In 2004, the United States’ Defense Advanced Research Projects Agency (DARPA) dangled a $1 million prize for any group that could design an autonomous car that could drive itself through 142 miles of rough terrain from Barstow, California, to Primm, Nevada. Thirteen years later, the Department of Defense announced another award — not for a robot car this time, but for autonomous, robotic doctors.
Robots have been found in the operating suite since the 1980s for things like holding a patient’s limbs in place, and later for laparoscopic surgery, in which surgeons can use remote-controlled robot arms to operate on the human body through tiny holes instead of huge cuts. But for the most part these robots have been, in essence, just very fancy versions of the scalpels and forceps surgeons have been using for centuries — incredibly sophisticated, granted, and capable of operating with incredible precision, but still tools in the surgeon’s hands.
Despite many challenges, that is changing. Today, five years after that award announcement, engineers are taking steps toward building independent machines that not only can cut or suture, but also plan those cuts, improvise and adapt. Researchers are improving the machines’ ability to navigate the complexities of the human body and coordinate with human doctors.
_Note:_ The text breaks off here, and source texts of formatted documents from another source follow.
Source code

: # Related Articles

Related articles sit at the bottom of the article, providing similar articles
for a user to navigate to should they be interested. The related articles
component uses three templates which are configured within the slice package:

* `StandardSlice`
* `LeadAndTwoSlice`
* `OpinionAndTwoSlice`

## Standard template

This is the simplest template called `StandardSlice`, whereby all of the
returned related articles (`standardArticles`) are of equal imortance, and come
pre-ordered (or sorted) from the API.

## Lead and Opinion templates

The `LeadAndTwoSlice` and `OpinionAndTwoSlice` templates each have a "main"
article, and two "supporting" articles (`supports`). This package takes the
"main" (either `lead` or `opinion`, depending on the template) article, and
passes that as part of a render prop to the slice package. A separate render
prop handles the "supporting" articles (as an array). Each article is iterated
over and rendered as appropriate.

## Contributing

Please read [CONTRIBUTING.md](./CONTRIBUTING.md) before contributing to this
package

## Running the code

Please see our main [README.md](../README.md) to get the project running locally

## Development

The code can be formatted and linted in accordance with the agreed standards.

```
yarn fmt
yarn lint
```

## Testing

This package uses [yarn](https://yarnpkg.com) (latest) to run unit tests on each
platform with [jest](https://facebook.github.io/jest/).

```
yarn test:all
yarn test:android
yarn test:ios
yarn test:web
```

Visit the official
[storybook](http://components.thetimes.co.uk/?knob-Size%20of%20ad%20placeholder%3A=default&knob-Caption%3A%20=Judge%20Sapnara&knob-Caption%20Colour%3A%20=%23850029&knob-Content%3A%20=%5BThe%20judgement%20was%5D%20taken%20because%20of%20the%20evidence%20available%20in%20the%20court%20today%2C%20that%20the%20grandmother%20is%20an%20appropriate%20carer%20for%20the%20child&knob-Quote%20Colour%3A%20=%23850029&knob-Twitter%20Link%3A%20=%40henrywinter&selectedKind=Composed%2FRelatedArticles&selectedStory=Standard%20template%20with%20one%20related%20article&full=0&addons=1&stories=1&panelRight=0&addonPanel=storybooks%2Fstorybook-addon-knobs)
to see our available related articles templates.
But the truly autonomous robotic surgeon that the military may envision — just like truly driverless cars — may still be a long way off. And their biggest challenge may not be technological, but convincing people it’s OK to use them.
Navigating unpredictability
Like drivers, surgeons must learn to navigate their specific environments, something that sounds easy in principle but is endlessly complicated in the real world. Real-life roads have traffic, construction equipment, pedestrians — all things that don’t necessarily show up on Google Maps and which the car must learn to avoid.
Similarly, while one human body is generally like another, children’s movies are right: We’re all special on the inside. The precise size and shape of organs, the presence of scar tissue, and the placement of nerves or blood vessels often differ from person to person.
“There’s so much variation in the individual patients,” says Barbara Goff, a gynecologic oncologist and surgeon-in-chief at the University of Washington Medical Center in Seattle. “I think that that could be challenging.” She’s been using laparoscopic surgical robots — the kind that don’t move on their own but do translate the surgeon’s movements — for more than a decade.
The fact that bodies move poses a further complexity. A few robots already display some amount of autonomy, with one of the classic examples being a device with the (maybe-a-bit-on-the-nose) name ROBODOC, which can be used in hip surgery to shave down bone around the hip socket. But bone’s relatively easy to work with and, once locked into place, doesn’t move around much. “Bones don’t bend,” says Aleks Attanasio, a research specialist now at Konica Minolta who wrote about robots in surgery for the 2021 Annual Review of Control, Robotics, and Autonomous Systems. “And if they do, there’s a bigger problem.”